A controversial Tooles Bend plan is rebuffed by a second court ruling, on the basis of a sewage plant that developers say they don’t intend to build.
It has been more than two and a half years since what was then called the Metropolitan Planning Commission gave its unanimous approval to a controversial residential development on Tooles Bend Road in West Knox County.
But the site remains undeveloped because of legal challenges from surrounding neighbors. Last week, despite support from Knox County government, a Tennessee Court of Appeals panel handed the would-be developers another setback.
Writing for the three-judge panel, Judge Thomas Frierson II upheld a 2019 ruling by a Knox County trial court, which found that a sewage treatment plant included in the plans violates the county zoning ordinance.
“Upon careful review, we agree with the trial court,” Frierson wrote in the 28-page ruling. It also grants court costs for the appeal to the Northshore Corridor Association, the local residents group that brought the lawsuit against the county’s Board of Zoning Appeals.
Because Knox County government and the county’s Board of Zoning Appeals joined the appeal alongside the developers, taxpayers could end up footing some of those costs.
“Our attorneys are very pleased with the thorough, very detailed opinion which does much to clarify the points of law we raised throughout,” the Northshore Corridor Association posted on its Facebook page. “While it is still possible for the defendants to request the opportunity to appeal to the State of TN Supreme Court, we feel this strong appellate ruling greatly diminishes their likelihood of success.”
The ruling means that for now, the proposal by Post Oak LLC to build more than 600 units of housing on 260 acres of land along the Tennessee River south of Northshore Drive remains stalled.
The developers appear to have a few options. They could appeal further, to the State Supreme Court, risking the accumulation of more legal fees along the way. They could also seek to refile their proposal and remove the sewage plant, which they have said they don’t need anyway.
Benjamin Mullins, the local land-use attorney who represents the developers, did not respond to a request for comment on Monday.
“We assume there will be future efforts to develop the property,” Diane Montgomery of the Northshore Corridor Association said in an email Monday. “NCA has never been opposed to a development proposal that was sensitive to the neighboring homes and that did not require numerous variances to Knox County zoning ordinances and sector plans.”
The property lies along the eastern side of Tooles Bend, between Pellissippi Parkway and the river.
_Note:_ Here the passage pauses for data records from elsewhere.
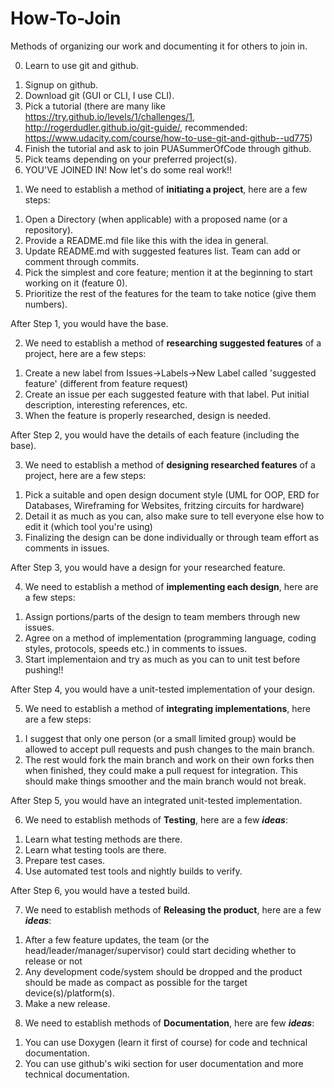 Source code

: # How-To-Join
Methods of organizing our work and documenting it for others to join in.

0) Learn to use git and github.
  1. Signup on github.
  2. Download git (GUI or CLI, I use CLI).
  3. Pick a tutorial (there are many like https://try.github.io/levels/1/challenges/1, http://rogerdudler.github.io/git-guide/, recommended: https://www.udacity.com/course/how-to-use-git-and-github--ud775)
  4. Finish the tutorial and ask to join PUASummerOfCode through github.
  5. Pick teams depending on your preferred project(s).
  6. YOU'VE JOINED IN! Now let's do some real work!!

1) We need to establish a method of **initiating a project**, here are a few steps:
  1. Open a Directory (when applicable) with a proposed name (or a repository).
  2. Provide a README.md file like this with the idea in general.
  3. Update README.md with suggested features list. Team can add or comment through commits.
  4. Pick the simplest and core feature; mention it at the beginning to start working on it (feature 0).
  5. Prioritize the rest of the features for the team to take notice (give them numbers).

After Step 1, you would have the base.

2) We need to establish a method of **researching suggested features** of a project, here are a few steps:
  1. Create a new label from Issues->Labels->New Label called 'suggested feature' (different from feature request)
  2. Create an issue per each suggested feature with that label. Put initial description, interesting references, etc.
  3. When the feature is properly researched, design is needed.

After Step 2, you would have the details of each feature (including the base).

3) We need to establish a method of **designing researched features** of a project, here are a few steps:
  1. Pick a suitable and open design document style (UML for OOP, ERD for Databases, Wireframing for Websites, fritzing circuits for hardware)
  2. Detail it as much as you can, also make sure to tell everyone else how to edit it (which tool you're using)
  3. Finalizing the design can be done individually or through team effort as comments in issues.

After Step 3, you would have a design for your researched feature.

4) We need to establish a method of **implementing each design**, here are a few steps:
  1. Assign portions/parts of the design to team members through new issues.
  2. Agree on a method of implementation (programming language, coding styles, protocols, speeds etc.) in comments to issues.
  3. Start implementaion and try as much as you can to unit test before pushing!!

After Step 4, you would have a unit-tested implementation of your design.

5) We need to establish a method of **integrating implementations**, here are a few steps:
  1. I suggest that only one person (or a small limited group) would be allowed to accept pull requests and push changes to the main branch.
  2. The rest would fork the main branch and work on their own forks then when finished, they could make a pull request for integration. This should make things smoother and the main branch would not break.

After Step 5, you would have an integrated unit-tested implementation.

6) We need to establish methods of **Testing**, here are a few ***ideas***:
  1. Learn what testing methods are there.
  2. Learn what testing tools are there.
  3. Prepare test cases.
  4. Use automated test tools and nightly builds to verify.

After Step 6, you would have a tested build.

7) We need to establish methods of **Releasing the product**, here are a few ***ideas***:
  1. After a few feature updates, the team (or the head/leader/manager/supervisor) could start deciding whether to release or not
  2. Any development code/system should be dropped and the product should be made as compact as possible for the target device(s)/platform(s).
  3. Make a new release.

8) We need to establish methods of **Documentation**, here are few ***ideas***:
  1. You can use Doxygen (learn it first of course) for code and technical documentation.
  2. You can use github's wiki section for user documentation and more technical documentation.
Its long and so far fruitless path to development goes back to 1993, when its then-owners successfully rezoned the land from agricultural to “planned residential.” That would have originally permitted construction of one to three dwelling units per acre, allowing an estimated 270 homes.
In 2018, the current owners sought approval for a much denser development — 198 detached homes, 184 attached ones, and 240 condominium units, for a total of 622 dwellings. The scale alarmed local residents, who worried that traffic from the project would overwhelm two-lane Tooles Bend Road, the primary access to the peninsula from Northshore Drive.
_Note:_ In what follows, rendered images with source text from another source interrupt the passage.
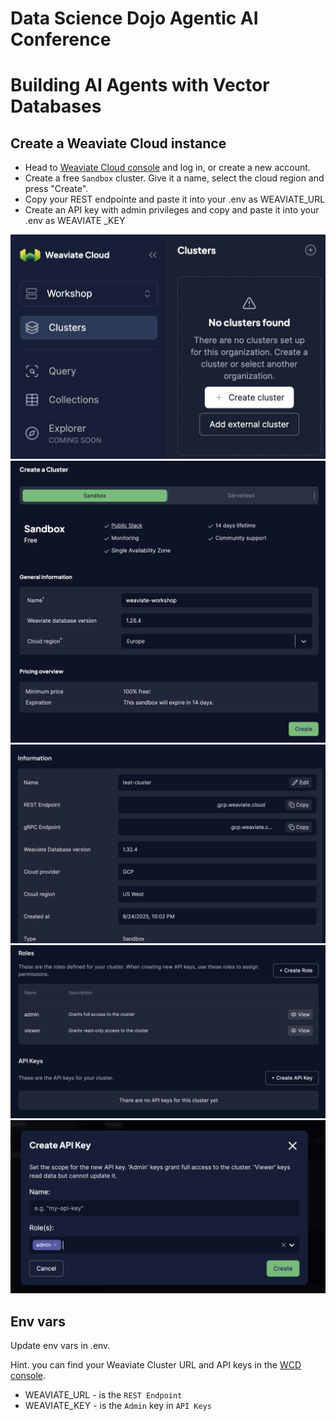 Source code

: # Data Science Dojo Agentic AI Conference 
# Building AI Agents with Vector Databases


## Create a Weaviate Cloud instance

  * Head to [Weaviate Cloud console](https://console.weaviate.cloud/) and log in, or create a new account.
  * Create a free `Sandbox` cluster. Give it a name, select the cloud region and press "Create".
  * Copy your REST endpointe and paste it into your .env as WEAVIATE_URL
  * Create an API key with admin privileges and copy and paste it into your .env as WEAVIATE _KEY

![wcd create cluster - step 1](img/wcd-create-cluster-1.jpg)
![wcd create cluster - step 2](img/wcd-create-cluster-2.jpg)
![wcd create cluster - step 3](img/wcd-create-rest-endpoint.png)
![wcd create cluster - step 4](img/wcd-create-apikey-1.png)
![wcd create cluster - step 5](img/wcd-create-apikey2.png)




## Env vars

Update env vars in .env.

Hint. you can find your Weaviate Cluster URL and API keys in the [WCD console](https://console.weaviate.cloud/).

* WEAVIATE_URL - is the `REST Endpoint`
* WEAVIATE_KEY - is the `Admin` key in `API Keys`

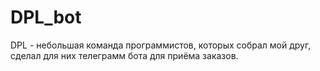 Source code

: # DPL_bot
DPL - небольшая команда программистов, которых собрал мой друг, сделал для них телеграмм бота для приёма заказов.
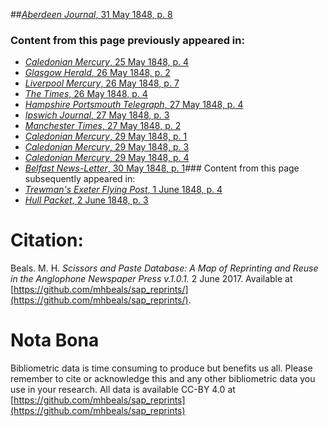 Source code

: ##[*Aberdeen Journal*, 31 May 1848, p. 8](https://mhbeals.github.io/sap_html/Aberdeen-Journal/Aberdeen-Journal-31-May-1848-p-8)

### Content from this page previously appeared in:
+ [*Caledonian Mercury*, 25 May 1848, p. 4](https://mhbeals.github.io/sap_html/Caledonian-Mercury/Caledonian-Mercury-25-May-1848-p-4)
+ [*Glasgow Herald*, 26 May 1848, p. 2](https://mhbeals.github.io/sap_html/Glasgow-Herald/Glasgow-Herald-26-May-1848-p-2)
+ [*Liverpool Mercury*, 26 May 1848, p. 7](https://mhbeals.github.io/sap_html/Liverpool-Mercury/Liverpool-Mercury-26-May-1848-p-7)
+ [*The Times*, 26 May 1848, p. 4](https://mhbeals.github.io/sap_html/The-Times/The-Times-26-May-1848-p-4)
+ [*Hampshire Portsmouth Telegraph*, 27 May 1848, p. 4](https://mhbeals.github.io/sap_html/Hampshire-Portsmouth-Telegraph/Hampshire-Portsmouth-Telegraph-27-May-1848-p-4)
+ [*Ipswich Journal*, 27 May 1848, p. 3](https://mhbeals.github.io/sap_html/Ipswich-Journal/Ipswich-Journal-27-May-1848-p-3)
+ [*Manchester Times*, 27 May 1848, p. 2](https://mhbeals.github.io/sap_html/Manchester-Times/Manchester-Times-27-May-1848-p-2)
+ [*Caledonian Mercury*, 29 May 1848, p. 1](https://mhbeals.github.io/sap_html/Caledonian-Mercury/Caledonian-Mercury-29-May-1848-p-1)
+ [*Caledonian Mercury*, 29 May 1848, p. 3](https://mhbeals.github.io/sap_html/Caledonian-Mercury/Caledonian-Mercury-29-May-1848-p-3)
+ [*Caledonian Mercury*, 29 May 1848, p. 4](https://mhbeals.github.io/sap_html/Caledonian-Mercury/Caledonian-Mercury-29-May-1848-p-4)
+ [*Belfast News-Letter*, 30 May 1848, p. 1](https://mhbeals.github.io/sap_html/Belfast-News-Letter/Belfast-News-Letter-30-May-1848-p-1)### Content from this page subsequently appeared in:
+ [*Trewman's Exeter Flying Post*, 1 June 1848, p. 4](https://mhbeals.github.io/sap_html/Trewman's-Exeter-Flying-Post/Trewman's-Exeter-Flying-Post-1-June-1848-p-4)
+ [*Hull Packet*, 2 June 1848, p. 3](https://mhbeals.github.io/sap_html/Hull-Packet/Hull-Packet-2-June-1848-p-3)
                    
# Citation: 

Beals. M. H. *Scissors and Paste Database: A Map of Reprinting and Reuse in the Anglophone Newspaper Press v.1.0.1.* 2 June 2017. Available at [https://github.com/mhbeals/sap_reprints/](https://github.com/mhbeals/sap_reprints/). 
                    
# Nota Bona

Bibliometric data is time consuming to produce but benefits us all. Please remember to cite or acknowledge this and any other bibliometric data you use in your research. All data is available CC-BY 4.0 at [https://github.com/mhbeals/sap_reprints](https://github.com/mhbeals/sap_reprints)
But MPC approved the plan, and when the Northshore Corridor Association appealed to the BZA, that board also supported the development. The association filed suit, raising a range of claims, most of which were not upheld by Circuit Court Judge Kristi Davis. (Davis now sits on the state Court of Appeals herself, though she did not hear this appeal.)
But Davis did side with the local residents on one key claim: that a wastewater treatment plant included in the plans to serve the development’s residents was not allowed in planned residential (PR) areas. Davis noted that other zoning categories in the county’s ordinance did specifically allow for utility infrastructure, but the PR zone did not include it as an approved use.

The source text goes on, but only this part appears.